— WORK ITEM —
Nothing less than an exact copy of all the records is required.

RECORDS FOR THE EXERCISE START

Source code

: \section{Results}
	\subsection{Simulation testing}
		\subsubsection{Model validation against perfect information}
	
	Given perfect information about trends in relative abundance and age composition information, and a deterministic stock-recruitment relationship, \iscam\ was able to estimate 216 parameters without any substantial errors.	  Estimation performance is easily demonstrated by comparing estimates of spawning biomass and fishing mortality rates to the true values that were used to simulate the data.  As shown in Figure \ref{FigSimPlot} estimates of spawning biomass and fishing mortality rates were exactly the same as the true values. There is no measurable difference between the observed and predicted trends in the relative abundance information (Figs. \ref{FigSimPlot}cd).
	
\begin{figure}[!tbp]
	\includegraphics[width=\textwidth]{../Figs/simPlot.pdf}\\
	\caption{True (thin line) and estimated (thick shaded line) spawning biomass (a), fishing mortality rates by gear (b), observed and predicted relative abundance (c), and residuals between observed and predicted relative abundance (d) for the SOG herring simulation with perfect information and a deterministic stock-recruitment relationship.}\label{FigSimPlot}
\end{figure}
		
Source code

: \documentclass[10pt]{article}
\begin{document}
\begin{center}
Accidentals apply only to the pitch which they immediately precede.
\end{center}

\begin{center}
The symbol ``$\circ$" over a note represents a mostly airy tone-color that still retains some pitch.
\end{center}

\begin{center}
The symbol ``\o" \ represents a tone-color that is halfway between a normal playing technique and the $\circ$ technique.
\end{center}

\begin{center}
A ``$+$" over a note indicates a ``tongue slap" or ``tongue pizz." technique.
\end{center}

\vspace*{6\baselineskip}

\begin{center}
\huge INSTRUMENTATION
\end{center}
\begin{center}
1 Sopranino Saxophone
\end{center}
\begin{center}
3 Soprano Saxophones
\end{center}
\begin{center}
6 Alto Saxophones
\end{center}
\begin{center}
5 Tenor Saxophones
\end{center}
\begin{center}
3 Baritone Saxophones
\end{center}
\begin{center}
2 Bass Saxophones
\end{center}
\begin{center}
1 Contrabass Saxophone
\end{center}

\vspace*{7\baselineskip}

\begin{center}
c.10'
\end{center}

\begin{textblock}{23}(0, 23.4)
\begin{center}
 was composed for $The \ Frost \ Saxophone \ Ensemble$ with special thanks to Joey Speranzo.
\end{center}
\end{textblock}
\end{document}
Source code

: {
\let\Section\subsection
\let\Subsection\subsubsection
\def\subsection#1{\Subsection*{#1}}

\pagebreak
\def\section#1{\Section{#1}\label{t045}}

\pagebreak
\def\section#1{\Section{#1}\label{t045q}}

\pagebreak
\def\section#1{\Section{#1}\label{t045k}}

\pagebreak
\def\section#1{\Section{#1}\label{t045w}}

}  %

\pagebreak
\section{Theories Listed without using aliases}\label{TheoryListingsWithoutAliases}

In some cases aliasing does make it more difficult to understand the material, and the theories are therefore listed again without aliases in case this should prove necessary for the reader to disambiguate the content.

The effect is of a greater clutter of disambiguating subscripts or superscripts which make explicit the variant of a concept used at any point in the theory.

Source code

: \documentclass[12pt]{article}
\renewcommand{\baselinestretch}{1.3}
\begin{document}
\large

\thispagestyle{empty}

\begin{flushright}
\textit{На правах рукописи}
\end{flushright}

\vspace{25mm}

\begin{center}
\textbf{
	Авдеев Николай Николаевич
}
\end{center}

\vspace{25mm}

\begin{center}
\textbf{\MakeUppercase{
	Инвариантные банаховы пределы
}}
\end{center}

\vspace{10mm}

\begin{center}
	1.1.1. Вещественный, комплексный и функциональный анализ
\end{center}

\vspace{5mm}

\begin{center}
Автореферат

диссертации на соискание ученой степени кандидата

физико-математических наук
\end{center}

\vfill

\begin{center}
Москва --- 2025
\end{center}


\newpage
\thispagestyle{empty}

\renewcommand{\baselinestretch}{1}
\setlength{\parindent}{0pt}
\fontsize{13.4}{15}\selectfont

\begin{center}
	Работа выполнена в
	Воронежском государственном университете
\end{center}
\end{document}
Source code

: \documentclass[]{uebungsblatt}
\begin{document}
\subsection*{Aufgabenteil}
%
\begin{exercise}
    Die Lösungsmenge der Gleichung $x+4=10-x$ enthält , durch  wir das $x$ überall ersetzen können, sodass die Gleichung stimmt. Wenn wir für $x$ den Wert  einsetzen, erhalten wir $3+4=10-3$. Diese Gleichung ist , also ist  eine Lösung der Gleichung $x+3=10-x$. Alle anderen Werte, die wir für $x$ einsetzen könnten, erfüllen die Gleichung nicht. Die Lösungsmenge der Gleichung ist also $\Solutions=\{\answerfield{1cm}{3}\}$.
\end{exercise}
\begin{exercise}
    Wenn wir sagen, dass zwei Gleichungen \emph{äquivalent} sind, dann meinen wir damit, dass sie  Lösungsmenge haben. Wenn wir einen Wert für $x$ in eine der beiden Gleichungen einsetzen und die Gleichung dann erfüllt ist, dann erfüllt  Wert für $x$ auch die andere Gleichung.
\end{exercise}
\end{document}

RECORDS FOR THE EXERCISE END

— COMPLETED TASK —
Source code

: \section{Results}
	\subsection{Simulation testing}
		\subsubsection{Model validation against perfect information}
	
	Given perfect information about trends in relative abundance and age composition information, and a deterministic stock-recruitment relationship, \iscam\ was able to estimate 216 parameters without any substantial errors.	  Estimation performance is easily demonstrated by comparing estimates of spawning biomass and fishing mortality rates to the true values that were used to simulate the data.  As shown in Figure \ref{FigSimPlot} estimates of spawning biomass and fishing mortality rates were exactly the same as the true values. There is no measurable difference between the observed and predicted trends in the relative abundance information (Figs. \ref{FigSimPlot}cd).
	
\begin{figure}[!tbp]
	\includegraphics[width=\textwidth]{../Figs/simPlot.pdf}\\
	\caption{True (thin line) and estimated (thick shaded line) spawning biomass (a), fishing mortality rates by gear (b), observed and predicted relative abundance (c), and residuals between observed and predicted relative abundance (d) for the SOG herring simulation with perfect information and a deterministic stock-recruitment relationship.}\label{FigSimPlot}
\end{figure}
		
Source code

: \documentclass[10pt]{article}
\begin{document}
\begin{center}
Accidentals apply only to the pitch which they immediately precede.
\end{center}

\begin{center}
The symbol ``$\circ$" over a note represents a mostly airy tone-color that still retains some pitch.
\end{center}

\begin{center}
The symbol ``\o" \ represents a tone-color that is halfway between a normal playing technique and the $\circ$ technique.
\end{center}

\begin{center}
A ``$+$" over a note indicates a ``tongue slap" or ``tongue pizz." technique.
\end{center}

\vspace*{6\baselineskip}

\begin{center}
\huge INSTRUMENTATION
\end{center}
\begin{center}
1 Sopranino Saxophone
\end{center}
\begin{center}
3 Soprano Saxophones
\end{center}
\begin{center}
6 Alto Saxophones
\end{center}
\begin{center}
5 Tenor Saxophones
\end{center}
\begin{center}
3 Baritone Saxophones
\end{center}
\begin{center}
2 Bass Saxophones
\end{center}
\begin{center}
1 Contrabass Saxophone
\end{center}

\vspace*{7\baselineskip}

\begin{center}
c.10'
\end{center}

\begin{textblock}{23}(0, 23.4)
\begin{center}
 was composed for $The \ Frost \ Saxophone \ Ensemble$ with special thanks to Joey Speranzo.
\end{center}
\end{textblock}
\end{document}
Source code

: {
\let\Section\subsection
\let\Subsection\subsubsection
\def\subsection#1{\Subsection*{#1}}

\pagebreak
\def\section#1{\Section{#1}\label{t045}}

\pagebreak
\def\section#1{\Section{#1}\label{t045q}}

\pagebreak
\def\section#1{\Section{#1}\label{t045k}}

\pagebreak
\def\section#1{\Section{#1}\label{t045w}}

}  %

\pagebreak
\section{Theories Listed without using aliases}\label{TheoryListingsWithoutAliases}

In some cases aliasing does make it more difficult to understand the material, and the theories are therefore listed again without aliases in case this should prove necessary for the reader to disambiguate the content.

The effect is of a greater clutter of disambiguating subscripts or superscripts which make explicit the variant of a concept used at any point in the theory.

Source code

: \documentclass[12pt]{article}
\renewcommand{\baselinestretch}{1.3}
\begin{document}
\large

\thispagestyle{empty}

\begin{flushright}
\textit{На правах рукописи}
\end{flushright}

\vspace{25mm}

\begin{center}
\textbf{
	Авдеев Николай Николаевич
}
\end{center}

\vspace{25mm}

\begin{center}
\textbf{\MakeUppercase{
	Инвариантные банаховы пределы
}}
\end{center}

\vspace{10mm}

\begin{center}
	1.1.1. Вещественный, комплексный и функциональный анализ
\end{center}

\vspace{5mm}

\begin{center}
Автореферат

диссертации на соискание ученой степени кандидата

физико-математических наук
\end{center}

\vfill

\begin{center}
Москва --- 2025
\end{center}


\newpage
\thispagestyle{empty}

\renewcommand{\baselinestretch}{1}
\setlength{\parindent}{0pt}
\fontsize{13.4}{15}\selectfont

\begin{center}
	Работа выполнена в
	Воронежском государственном университете
\end{center}
\end{document}
Source code

: \documentclass[]{uebungsblatt}
\begin{document}
\subsection*{Aufgabenteil}
%
\begin{exercise}
    Die Lösungsmenge der Gleichung $x+4=10-x$ enthält , durch  wir das $x$ überall ersetzen können, sodass die Gleichung stimmt. Wenn wir für $x$ den Wert  einsetzen, erhalten wir $3+4=10-3$. Diese Gleichung ist , also ist  eine Lösung der Gleichung $x+3=10-x$. Alle anderen Werte, die wir für $x$ einsetzen könnten, erfüllen die Gleichung nicht. Die Lösungsmenge der Gleichung ist also $\Solutions=\{\answerfield{1cm}{3}\}$.
\end{exercise}
\begin{exercise}
    Wenn wir sagen, dass zwei Gleichungen \emph{äquivalent} sind, dann meinen wir damit, dass sie  Lösungsmenge haben. Wenn wir einen Wert für $x$ in eine der beiden Gleichungen einsetzen und die Gleichung dann erfüllt ist, dann erfüllt  Wert für $x$ auch die andere Gleichung.
\end{exercise}
\end{document}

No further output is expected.